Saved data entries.
'''

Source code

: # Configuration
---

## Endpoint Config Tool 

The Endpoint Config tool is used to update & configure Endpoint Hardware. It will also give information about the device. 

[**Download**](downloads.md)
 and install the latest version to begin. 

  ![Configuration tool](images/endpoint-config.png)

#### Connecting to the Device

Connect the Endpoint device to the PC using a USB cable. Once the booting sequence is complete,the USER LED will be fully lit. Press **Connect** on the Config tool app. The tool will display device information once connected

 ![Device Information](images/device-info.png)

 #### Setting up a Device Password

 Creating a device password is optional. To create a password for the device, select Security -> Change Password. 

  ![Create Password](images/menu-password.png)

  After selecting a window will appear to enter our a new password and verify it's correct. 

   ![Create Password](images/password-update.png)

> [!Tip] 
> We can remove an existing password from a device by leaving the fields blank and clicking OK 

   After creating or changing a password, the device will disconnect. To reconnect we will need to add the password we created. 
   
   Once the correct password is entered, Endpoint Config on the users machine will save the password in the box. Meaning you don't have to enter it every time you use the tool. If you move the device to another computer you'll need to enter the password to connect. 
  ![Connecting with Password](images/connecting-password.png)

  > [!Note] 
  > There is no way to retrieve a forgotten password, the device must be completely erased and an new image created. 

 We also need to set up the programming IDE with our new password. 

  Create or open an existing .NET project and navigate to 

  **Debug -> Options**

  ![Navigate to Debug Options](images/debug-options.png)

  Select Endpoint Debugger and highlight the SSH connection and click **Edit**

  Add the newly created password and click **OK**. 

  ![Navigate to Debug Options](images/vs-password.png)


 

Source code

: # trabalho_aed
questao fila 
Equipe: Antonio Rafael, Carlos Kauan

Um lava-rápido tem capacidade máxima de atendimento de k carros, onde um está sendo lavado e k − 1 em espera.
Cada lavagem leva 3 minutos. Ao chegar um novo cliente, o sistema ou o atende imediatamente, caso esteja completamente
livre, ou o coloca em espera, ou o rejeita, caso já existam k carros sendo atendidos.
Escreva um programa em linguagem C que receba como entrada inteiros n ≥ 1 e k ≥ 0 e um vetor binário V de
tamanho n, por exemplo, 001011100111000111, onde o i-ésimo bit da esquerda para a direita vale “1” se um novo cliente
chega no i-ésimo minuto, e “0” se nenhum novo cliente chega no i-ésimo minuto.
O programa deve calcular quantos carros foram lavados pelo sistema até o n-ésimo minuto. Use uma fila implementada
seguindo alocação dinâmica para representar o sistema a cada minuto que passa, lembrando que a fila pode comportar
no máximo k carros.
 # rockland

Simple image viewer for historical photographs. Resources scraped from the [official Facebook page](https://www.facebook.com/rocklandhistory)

'''

Task details.
Quote all of the entries verbatim.

Task output.
Source code

: # Configuration
---

## Endpoint Config Tool 

The Endpoint Config tool is used to update & configure Endpoint Hardware. It will also give information about the device. 

[**Download**](downloads.md)
 and install the latest version to begin. 

  ![Configuration tool](images/endpoint-config.png)

#### Connecting to the Device

Connect the Endpoint device to the PC using a USB cable. Once the booting sequence is complete,the USER LED will be fully lit. Press **Connect** on the Config tool app. The tool will display device information once connected

 ![Device Information](images/device-info.png)

 #### Setting up a Device Password

 Creating a device password is optional. To create a password for the device, select Security -> Change Password. 

  ![Create Password](images/menu-password.png)

  After selecting a window will appear to enter our a new password and verify it's correct. 

   ![Create Password](images/password-update.png)

> [!Tip] 
> We can remove an existing password from a device by leaving the fields blank and clicking OK 

   After creating or changing a password, the device will disconnect. To reconnect we will need to add the password we created. 
   
   Once the correct password is entered, Endpoint Config on the users machine will save the password in the box. Meaning you don't have to enter it every time you use the tool. If you move the device to another computer you'll need to enter the password to connect. 
  ![Connecting with Password](images/connecting-password.png)

  > [!Note] 
  > There is no way to retrieve a forgotten password, the device must be completely erased and an new image created. 

 We also need to set up the programming IDE with our new password. 

  Create or open an existing .NET project and navigate to 

  **Debug -> Options**

  ![Navigate to Debug Options](images/debug-options.png)

  Select Endpoint Debugger and highlight the SSH connection and click **Edit**

  Add the newly created password and click **OK**. 

  ![Navigate to Debug Options](images/vs-password.png)


 

Source code

: # trabalho_aed
questao fila 
Equipe: Antonio Rafael, Carlos Kauan

Um lava-rápido tem capacidade máxima de atendimento de k carros, onde um está sendo lavado e k − 1 em espera.
Cada lavagem leva 3 minutos. Ao chegar um novo cliente, o sistema ou o atende imediatamente, caso esteja completamente
livre, ou o coloca em espera, ou o rejeita, caso já existam k carros sendo atendidos.
Escreva um programa em linguagem C que receba como entrada inteiros n ≥ 1 e k ≥ 0 e um vetor binário V de
tamanho n, por exemplo, 001011100111000111, onde o i-ésimo bit da esquerda para a direita vale “1” se um novo cliente
chega no i-ésimo minuto, e “0” se nenhum novo cliente chega no i-ésimo minuto.
O programa deve calcular quantos carros foram lavados pelo sistema até o n-ésimo minuto. Use uma fila implementada
seguindo alocação dinâmica para representar o sistema a cada minuto que passa, lembrando que a fila pode comportar
no máximo k carros.
 # rockland

Simple image viewer for historical photographs. Resources scraped from the [official Facebook page](https://www.facebook.com/rocklandhistory)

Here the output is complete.